The U.S. Court of Appeals for the Federal Circuit upheld a jury decision in the U.S. District Court for the District of Arizona in favor of Finnegan client DuPont Air Products NanoMaterials, LLC (DA NanoMaterials), holding that various tungsten Chemical Mechanical Planarization (CMP) slurries sold by DA Nanomaterials do not infringe Cabot Microelectronic’s patents.  Tungsten CMP is a process used in semiconductor manufacturing.

Finnegan secured a victory for Juniper Networks in the Northern District of California against Florida-based Juniper Media in a trademark infringement and cybersquatting law suit. Defendant moved to dismiss (or to transfer) the trademark infringement and cybersquatting case claiming lack of jurisdiction on the grounds that its website was a passive website and the majority of the company’s operations were based in Florida. Judge William Alsup ruled in Juniper Networks’ favor finding that the Defendant’s repeated representations of being located in, or having connections with, Silicon Valley in its Twitter account, its Linked In page, and its CEO’s personal web pages was sufficient to demonstrate that it expressly aimed its activities at the Northern District. The investigative efforts of our inhouse investigation team were critical to building the case for personal jurisdiction. Following Juniper Networks’ win on the jurisdictional issue, the parties ultimately reached a settlement pursuant to which Juniper Media agreed to change its name, abandon its trademark applications, and transfer its domain names to the client. The case was ultimately dismissed following the defendant’s completion of all phase-out activities.

Finnegan represented Mitsubishi Heavy Industries, Ltd. and Mitsubishi Power Systems America, Inc. against General Electric in a U.S. International Trade Commission investigation. The ITC ruled in favor Mitsubishi, terminating a Section 337 investigation based on a General Electric complaint alleging patent infringement by Mitsubishi’s 2.4 Megawatt variable speed wind turbines. The Commission ruling of no violation overturned an earlier finding by an ITC administrative law judge that two of GE’s patents had been violated.

We assisted our client Elan Pharmaceuticals in obtaining a judgment against Paradissis based on the benefit of the earlier filing date of Elan’s foreign priority application.
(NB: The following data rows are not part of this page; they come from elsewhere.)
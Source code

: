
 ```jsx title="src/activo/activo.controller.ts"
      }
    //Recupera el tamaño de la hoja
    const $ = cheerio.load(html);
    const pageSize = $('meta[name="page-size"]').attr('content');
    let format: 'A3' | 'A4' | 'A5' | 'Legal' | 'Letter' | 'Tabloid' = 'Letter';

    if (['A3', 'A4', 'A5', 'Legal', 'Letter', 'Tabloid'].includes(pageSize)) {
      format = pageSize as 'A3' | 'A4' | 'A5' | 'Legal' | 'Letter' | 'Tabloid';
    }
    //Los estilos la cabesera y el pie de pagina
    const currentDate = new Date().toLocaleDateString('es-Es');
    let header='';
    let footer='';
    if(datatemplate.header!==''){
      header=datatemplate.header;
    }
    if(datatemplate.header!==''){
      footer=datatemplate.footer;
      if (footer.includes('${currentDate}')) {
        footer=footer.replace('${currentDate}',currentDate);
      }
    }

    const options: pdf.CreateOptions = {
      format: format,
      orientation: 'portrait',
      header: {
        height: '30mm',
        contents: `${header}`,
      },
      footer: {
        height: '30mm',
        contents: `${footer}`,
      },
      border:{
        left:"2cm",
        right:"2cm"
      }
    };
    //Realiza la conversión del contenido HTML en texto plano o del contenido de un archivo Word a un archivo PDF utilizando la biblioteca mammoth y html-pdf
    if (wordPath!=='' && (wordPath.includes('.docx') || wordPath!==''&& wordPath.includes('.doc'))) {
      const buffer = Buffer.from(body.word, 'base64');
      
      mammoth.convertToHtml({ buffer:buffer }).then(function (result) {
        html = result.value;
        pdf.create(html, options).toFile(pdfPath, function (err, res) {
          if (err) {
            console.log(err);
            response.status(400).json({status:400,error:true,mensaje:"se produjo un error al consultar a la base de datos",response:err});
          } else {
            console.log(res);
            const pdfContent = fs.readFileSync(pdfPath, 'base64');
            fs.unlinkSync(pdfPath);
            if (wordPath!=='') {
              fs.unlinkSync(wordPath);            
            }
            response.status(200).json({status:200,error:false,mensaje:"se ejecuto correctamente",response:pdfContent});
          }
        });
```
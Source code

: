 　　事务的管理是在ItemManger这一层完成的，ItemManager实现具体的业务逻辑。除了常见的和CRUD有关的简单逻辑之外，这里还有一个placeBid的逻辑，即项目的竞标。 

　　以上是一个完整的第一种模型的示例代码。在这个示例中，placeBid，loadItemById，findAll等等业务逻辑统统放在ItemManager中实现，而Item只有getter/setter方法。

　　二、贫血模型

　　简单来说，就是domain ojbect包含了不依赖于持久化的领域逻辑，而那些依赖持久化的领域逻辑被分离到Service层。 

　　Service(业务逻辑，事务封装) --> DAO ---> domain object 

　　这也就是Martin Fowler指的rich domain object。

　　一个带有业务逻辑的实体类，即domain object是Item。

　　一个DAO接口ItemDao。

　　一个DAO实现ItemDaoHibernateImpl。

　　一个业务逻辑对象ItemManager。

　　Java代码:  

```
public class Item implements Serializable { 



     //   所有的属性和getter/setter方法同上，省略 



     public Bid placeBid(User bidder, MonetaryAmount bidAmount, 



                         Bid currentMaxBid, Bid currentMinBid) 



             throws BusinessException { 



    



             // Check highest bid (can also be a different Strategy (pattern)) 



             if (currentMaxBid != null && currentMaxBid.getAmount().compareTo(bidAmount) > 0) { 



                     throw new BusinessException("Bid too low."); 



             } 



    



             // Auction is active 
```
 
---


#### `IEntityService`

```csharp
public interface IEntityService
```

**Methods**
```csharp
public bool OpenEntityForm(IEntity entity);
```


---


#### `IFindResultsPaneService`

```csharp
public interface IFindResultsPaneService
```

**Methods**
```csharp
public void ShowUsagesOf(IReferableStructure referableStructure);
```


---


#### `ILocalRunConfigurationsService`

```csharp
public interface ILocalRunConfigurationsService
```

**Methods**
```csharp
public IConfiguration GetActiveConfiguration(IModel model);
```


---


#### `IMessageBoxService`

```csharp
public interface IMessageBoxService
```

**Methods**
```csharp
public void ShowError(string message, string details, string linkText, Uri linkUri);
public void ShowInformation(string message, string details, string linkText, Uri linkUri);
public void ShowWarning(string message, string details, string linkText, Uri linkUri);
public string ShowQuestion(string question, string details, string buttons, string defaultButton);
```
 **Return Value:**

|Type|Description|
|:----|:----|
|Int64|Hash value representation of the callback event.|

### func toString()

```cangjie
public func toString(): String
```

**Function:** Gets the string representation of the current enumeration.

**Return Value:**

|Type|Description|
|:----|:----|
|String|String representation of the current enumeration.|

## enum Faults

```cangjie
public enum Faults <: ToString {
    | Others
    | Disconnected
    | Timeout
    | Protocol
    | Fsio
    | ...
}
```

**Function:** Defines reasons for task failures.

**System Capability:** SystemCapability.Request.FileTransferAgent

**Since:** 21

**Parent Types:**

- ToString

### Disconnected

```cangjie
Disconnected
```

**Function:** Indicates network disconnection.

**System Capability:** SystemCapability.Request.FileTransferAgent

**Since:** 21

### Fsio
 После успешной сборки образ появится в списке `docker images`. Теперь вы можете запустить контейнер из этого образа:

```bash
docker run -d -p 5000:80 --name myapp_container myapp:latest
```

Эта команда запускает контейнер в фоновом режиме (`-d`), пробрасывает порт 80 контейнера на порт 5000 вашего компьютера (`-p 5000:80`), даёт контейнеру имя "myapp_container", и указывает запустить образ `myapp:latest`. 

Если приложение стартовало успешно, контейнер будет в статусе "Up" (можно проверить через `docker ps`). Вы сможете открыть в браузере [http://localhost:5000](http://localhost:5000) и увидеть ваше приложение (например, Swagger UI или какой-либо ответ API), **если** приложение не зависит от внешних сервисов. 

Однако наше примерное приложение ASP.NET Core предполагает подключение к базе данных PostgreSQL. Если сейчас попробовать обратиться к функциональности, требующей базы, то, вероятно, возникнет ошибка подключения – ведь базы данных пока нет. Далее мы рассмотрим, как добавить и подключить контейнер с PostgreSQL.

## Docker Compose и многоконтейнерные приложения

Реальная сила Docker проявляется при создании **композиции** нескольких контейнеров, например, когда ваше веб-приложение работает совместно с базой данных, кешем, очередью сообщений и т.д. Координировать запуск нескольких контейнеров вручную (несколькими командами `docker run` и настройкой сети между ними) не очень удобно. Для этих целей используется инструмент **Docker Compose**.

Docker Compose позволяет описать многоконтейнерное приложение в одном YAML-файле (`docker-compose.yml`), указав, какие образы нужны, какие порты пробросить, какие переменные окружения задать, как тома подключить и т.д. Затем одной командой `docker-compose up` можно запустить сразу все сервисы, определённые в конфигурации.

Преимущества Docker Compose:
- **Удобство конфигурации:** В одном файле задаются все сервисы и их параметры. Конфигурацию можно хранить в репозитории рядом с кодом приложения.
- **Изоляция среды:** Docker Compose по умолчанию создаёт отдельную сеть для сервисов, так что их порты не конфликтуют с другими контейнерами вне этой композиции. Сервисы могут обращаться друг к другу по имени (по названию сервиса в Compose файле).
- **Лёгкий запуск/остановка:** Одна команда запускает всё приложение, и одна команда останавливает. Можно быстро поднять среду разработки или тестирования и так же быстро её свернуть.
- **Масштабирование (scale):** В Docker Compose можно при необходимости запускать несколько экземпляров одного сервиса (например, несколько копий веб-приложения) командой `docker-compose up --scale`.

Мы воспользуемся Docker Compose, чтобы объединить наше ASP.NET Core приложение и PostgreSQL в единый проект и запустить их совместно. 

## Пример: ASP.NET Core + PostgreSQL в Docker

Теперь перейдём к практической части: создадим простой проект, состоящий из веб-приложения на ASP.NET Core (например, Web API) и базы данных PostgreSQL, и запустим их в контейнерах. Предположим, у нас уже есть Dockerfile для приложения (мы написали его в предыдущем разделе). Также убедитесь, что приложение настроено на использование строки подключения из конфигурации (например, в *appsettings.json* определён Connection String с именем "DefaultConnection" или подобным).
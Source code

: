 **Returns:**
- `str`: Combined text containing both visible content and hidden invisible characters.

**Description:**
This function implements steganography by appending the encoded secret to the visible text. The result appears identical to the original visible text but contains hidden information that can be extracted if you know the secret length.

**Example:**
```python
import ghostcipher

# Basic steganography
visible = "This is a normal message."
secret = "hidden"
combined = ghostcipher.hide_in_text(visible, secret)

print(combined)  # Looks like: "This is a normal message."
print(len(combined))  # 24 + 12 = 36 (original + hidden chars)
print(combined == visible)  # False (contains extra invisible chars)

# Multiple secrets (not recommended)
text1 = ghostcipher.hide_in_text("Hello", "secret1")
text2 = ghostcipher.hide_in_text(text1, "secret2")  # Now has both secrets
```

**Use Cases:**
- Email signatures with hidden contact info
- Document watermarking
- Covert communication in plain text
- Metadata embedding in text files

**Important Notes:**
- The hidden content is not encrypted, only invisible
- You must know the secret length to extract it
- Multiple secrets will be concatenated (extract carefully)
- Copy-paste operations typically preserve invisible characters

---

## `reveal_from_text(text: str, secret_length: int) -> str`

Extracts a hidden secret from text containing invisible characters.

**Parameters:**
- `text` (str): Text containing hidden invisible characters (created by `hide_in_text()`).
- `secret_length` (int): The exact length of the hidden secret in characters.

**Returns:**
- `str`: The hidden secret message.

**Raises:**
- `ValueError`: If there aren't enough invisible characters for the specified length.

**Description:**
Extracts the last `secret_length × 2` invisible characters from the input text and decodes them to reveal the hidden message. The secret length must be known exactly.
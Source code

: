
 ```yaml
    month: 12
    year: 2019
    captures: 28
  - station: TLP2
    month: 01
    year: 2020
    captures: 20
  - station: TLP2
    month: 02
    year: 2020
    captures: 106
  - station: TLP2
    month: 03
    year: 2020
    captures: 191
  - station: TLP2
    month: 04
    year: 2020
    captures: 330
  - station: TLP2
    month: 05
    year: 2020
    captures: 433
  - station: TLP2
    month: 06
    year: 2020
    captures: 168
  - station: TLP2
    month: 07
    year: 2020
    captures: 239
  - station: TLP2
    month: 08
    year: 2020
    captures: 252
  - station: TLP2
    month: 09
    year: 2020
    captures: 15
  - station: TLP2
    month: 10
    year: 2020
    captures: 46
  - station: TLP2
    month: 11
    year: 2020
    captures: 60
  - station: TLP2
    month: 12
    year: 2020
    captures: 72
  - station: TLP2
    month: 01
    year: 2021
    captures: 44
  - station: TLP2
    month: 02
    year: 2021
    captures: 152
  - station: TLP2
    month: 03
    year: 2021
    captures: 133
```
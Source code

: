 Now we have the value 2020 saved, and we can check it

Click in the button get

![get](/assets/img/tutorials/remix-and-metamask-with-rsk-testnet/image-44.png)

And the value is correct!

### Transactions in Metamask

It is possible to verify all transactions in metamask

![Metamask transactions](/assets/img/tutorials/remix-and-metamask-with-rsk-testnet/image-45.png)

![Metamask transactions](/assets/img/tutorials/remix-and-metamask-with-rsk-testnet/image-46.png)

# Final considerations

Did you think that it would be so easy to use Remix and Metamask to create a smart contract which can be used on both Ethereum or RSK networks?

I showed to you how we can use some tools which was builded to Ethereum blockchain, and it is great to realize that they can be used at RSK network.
The subject involved controlled-release pharmaceutical formulation for once-per-day administration.

We assisted our client in developing and negotiating an arrangement for pooling essential patents for an adopted standard. We created contracts by which the client became the agent for the patent owners in granting licenses to all applicants on a RAND basis.

Nearly a year after accusing firm client FedEx of patent infringement in the U.S. District Court for the Central District of California, Big Baboon, Inc. of Sunnyvale, California, agreed to dismiss its claims against FedEx.  The stipulated dismissal came after Finnegan attorneys persuaded Big Baboon that its accusations were baseless.